Leyva Bill Protecting Consumers Suffering From Kidney Disease and Addiction Clears Senate Health Committee

SB 1156 Prioritizes Needs of Patients, Enhances Continuity of Care

Wednesday, April 18, 2018

SACRAMENTO – With strong support from a broad range of organizations, the Senate Health Committee today approved legislation authored by Senator Connie M. Leyva (D-Chino) that seeks to put an end to insurance schemes by profit driven businesses targeted at vulnerable individuals suffering from kidney disease and addiction.

Since the passage of the Affordable Care Act (ACA), patients cannot be denied health coverage based on a pre-existing condition. This significant advancement for consumers has also provided an opportunity for dishonest providers to take advantage of sick people by enrolling them in commercial coverage to maximize high reimbursement rates for services. Unfortunately, this coverage is oftentimes not in the best interest of the patient as it may disrupt their care and could result in higher out-of-pocket costs, as well as being imposed upon consumers even though these patients are eligible for public coverage like Medicare or Medi-Cal.

These troubling practices that take advantage of vulnerable people suffering from kidney disease and addiction can endanger the health, safety and well-being of those patients.  In some instances, dialysis clinics have discouraged patients from seeking kidney transplants—often the recommended course of treatment— and the entity that some dialysis companies use to pay patients’ premiums has a history of cutting off premium payments after a transplant.  In the hopes of continued insurer payouts, some drug treatments center providers seemingly aim to have patients relapse back into addiction.  Oftentimes, they only pay premiums while the individual is in their facility, letting coverage lapse and outpatient care becomes unaffordable when the patient leaves their facility.

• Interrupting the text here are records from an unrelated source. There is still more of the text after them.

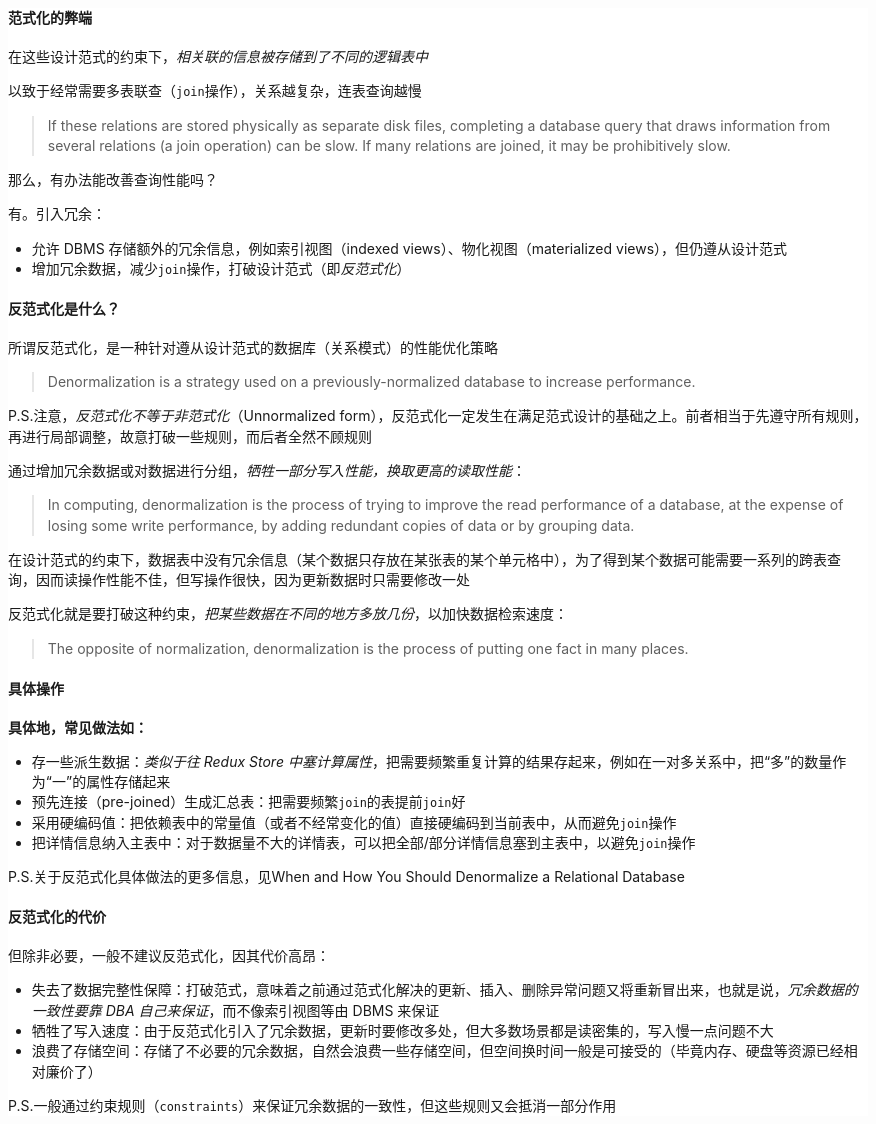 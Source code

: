 #### 范式化的弊端

在这些设计范式的约束下，*相关联的信息被存储到了不同的逻辑表中*

以致于经常需要多表联查（`join`操作），关系越复杂，连表查询越慢

> If these relations are stored physically as separate disk files, completing a database query that draws information from several relations (a join operation) can be slow. If many relations are joined, it may be prohibitively slow.

那么，有办法能改善查询性能吗？

有。引入冗余：

- 允许 DBMS 存储额外的冗余信息，例如索引视图（indexed views）、物化视图（materialized views），但仍遵从设计范式
- 增加冗余数据，减少`join`操作，打破设计范式（即*反范式化*）

#### 反范式化是什么？

所谓反范式化，是一种针对遵从设计范式的数据库（关系模式）的性能优化策略

> Denormalization is a strategy used on a previously-normalized database to increase performance.

P.S.注意，*反范式化不等于非范式化*（Unnormalized form），反范式化一定发生在满足范式设计的基础之上。前者相当于先遵守所有规则，再进行局部调整，故意打破一些规则，而后者全然不顾规则

通过增加冗余数据或对数据进行分组，*牺牲一部分写入性能，换取更高的读取性能*：

> In computing, denormalization is the process of trying to improve the read performance of a database, at the expense of losing some write performance, by adding redundant copies of data or by grouping data.

在设计范式的约束下，数据表中没有冗余信息（某个数据只存放在某张表的某个单元格中），为了得到某个数据可能需要一系列的跨表查询，因而读操作性能不佳，但写操作很快，因为更新数据时只需要修改一处

反范式化就是要打破这种约束，*把某些数据在不同的地方多放几份*，以加快数据检索速度：

> The opposite of normalization, denormalization is the process of putting one fact in many places.

#### 具体操作

**具体地，常见做法如：**

- 存一些派生数据：*类似于往 Redux Store 中塞计算属性*，把需要频繁重复计算的结果存起来，例如在一对多关系中，把“多”的数量作为“一”的属性存储起来
- 预先连接（pre-joined）生成汇总表：把需要频繁`join`的表提前`join`好
- 采用硬编码值：把依赖表中的常量值（或者不经常变化的值）直接硬编码到当前表中，从而避免`join`操作
- 把详情信息纳入主表中：对于数据量不大的详情表，可以把全部/部分详情信息塞到主表中，以避免`join`操作

P.S.关于反范式化具体做法的更多信息，见When and How You Should Denormalize a Relational Database

#### 反范式化的代价

但除非必要，一般不建议反范式化，因其代价高昂：

- 失去了数据完整性保障：打破范式，意味着之前通过范式化解决的更新、插入、删除异常问题又将重新冒出来，也就是说，*冗余数据的一致性要靠 DBA 自己来保证*，而不像索引视图等由 DBMS 来保证
- 牺牲了写入速度：由于反范式化引入了冗余数据，更新时要修改多处，但大多数场景都是读密集的，写入慢一点问题不大
- 浪费了存储空间：存储了不必要的冗余数据，自然会浪费一些存储空间，但空间换时间一般是可接受的（毕竟内存、硬盘等资源已经相对廉价了）

P.S.一般通过约束规则（`constraints`）来保证冗余数据的一致性，但这些规则又会抵消一部分作用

“SB 1156 will help to put an end to predatory business practices that allow some providers to make millions of dollars on the backs of patients undergoing dialysis or addiction treatment,” Senator Leyva said.  “By protecting genuine third party payment mechanisms that actually prioritize the needs of their patients, SB 1156 will ensure that the health and well-being of patients is always the top priority and will stop dishonest companies from profiting from someone else’s pain and suffering.  I remain committed to ending these risky health care schemes that hurt patients and drive up health care costs for Californians.”

These providers pay premiums in several ways, including directly to health insurance plans, through a provider-funded nonprofit organization, or by giving patients pre-paid debit cards to pay their premiums.

Under SB 1156, third-party payers would have to:
•    Certify that patients are not eligible for Medicare, Medi-Cal, or Covered California subsidies and would have to disclose to regulators of their intention to pay a patient’s premiums in advance;

•    Ensure continuity of care for consumers by requiring third party payers to pay premiums for the full plan year, even if the patient stops treatments that benefit the provider;

•    Prove they meet these requirements. Failure by the third-party payer to meet these requirements means the financially interested provider is only entitled to a predetermined payment rate for any services provided to that patient.

Supported by America’s Health Insurance Plans, Association of California Life and Health Insurance Companies, Blue Shield of California, California Association of Health Plans, California Labor Federation, California Rural Legal Assistance Foundation and SEIU California, SB 1156 will next be considered by the Senate Appropriations Committee in the coming weeks.